Lower Detour Drilling Program

  • At Zone 58N, the Company has completed 36,830 metres of infill drilling in 119 holes, approximately 61% of its planned 60,000 metres program. This program is testing the continuity and size of Zone 58N at a 25 metre drill spacing above 250 metres and at a 50 metre spacing below 250 metres. The Company has now completed its winter drilling program in the Lower Detour area and will resume its drilling program this summer.
  • Results received to date, mainly from the centre of the mineralized zone, are in line with prior assay results. The Company expects to have all the results by the end of the second quarter.
  • Metallurgical testing is progressing in parallel to confirm the amenability of the mineralized material from Zone 58N to be processed at the existing Detour Lake plant.
  • The Company has contracted an independent firm to commence an assessment of the potential economic value of Zone 58N gold mineralization and a cost estimate of the required infrastructure to undertake an underground exploration program.
  • In addition, the Company has completed 36 holes totaling 9,977 metres along the 25 kilometre Lower Detour trend.

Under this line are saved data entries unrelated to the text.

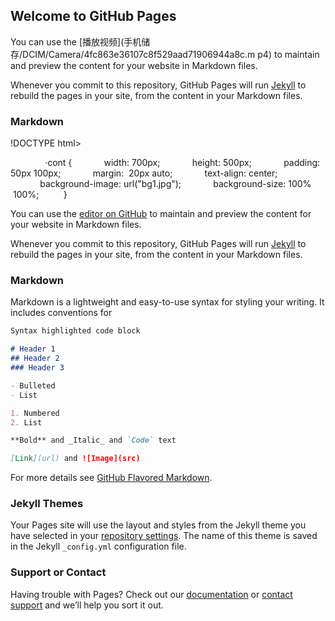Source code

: ## Welcome to GitHub Pages
You can use the [播放视频](手机储存/DCIM/Camera/4fc863e36107c8f529aad71906944a8c.m
p4)
 to maintain and preview the content for your website in Markdown files.

Whenever you commit to this repository, GitHub Pages will run [Jekyll](https://jekyllrb.com/) to rebuild the pages in your site, from the content in your Markdown files.

### Markdown
!DOCTYPE html>
<html lang="en">
<head>
     <meta charset="UTF-8”>
     <title>播放视频</title>
     <style type="text/css">
        ·cont {
            width: 700px;
            height: 500px;
            padding: 50px 100px;
            margin:  20px auto;
            text-align: center;
            background-image: url("bg1.jpg");
            background-size: 100%  100%;
         }
       </style>
</head>

</html>

You can use the [editor on GitHub](https://github.com/yalinteng/yalinteng.github.io/edit/main/README.md) to maintain and preview the content for your website in Markdown files.

Whenever you commit to this repository, GitHub Pages will run [Jekyll](https://jekyllrb.com/) to rebuild the pages in your site, from the content in your Markdown files.

### Markdown

Markdown is a lightweight and easy-to-use syntax for styling your writing. It includes conventions for

```markdown
Syntax highlighted code block

# Header 1
## Header 2
### Header 3

- Bulleted
- List

1. Numbered
2. List

**Bold** and _Italic_ and `Code` text

[Link](url) and ![Image](src)
```

For more details see [GitHub Flavored Markdown](https://guides.github.com/features/mastering-markdown/).

### Jekyll Themes

Your Pages site will use the layout and styles from the Jekyll theme you have selected in your [repository settings](https://github.com/yalinteng/yalinteng.github.io/settings/pages). The name of this theme is saved in the Jekyll `_config.yml` configuration file.

### Support or Contact

Having trouble with Pages? Check out our [documentation](https://docs.github.com/categories/github-pages-basics/) or [contact support](https://support.github.com/contact) and we’ll help you sort it out.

An additional 5,000 to 7,000 metres of drilling is planned this summer to test additional targets on the Lower Detour trend and in the area of the tailings facility.
  • An Induced Polarisation (IP) survey comprised of approximately 147 line kilometres was completed on the eastern end of the Lower Detour trend and in the area of the tailings facility.

West Detour Project

  • The Company is expecting to file an environmental assessment for West Detour with the Ontario Ministry of Natural Resources in the third quarter of 2016. Operational permits will largely comprise amendments to Detour Gold's existing approvals.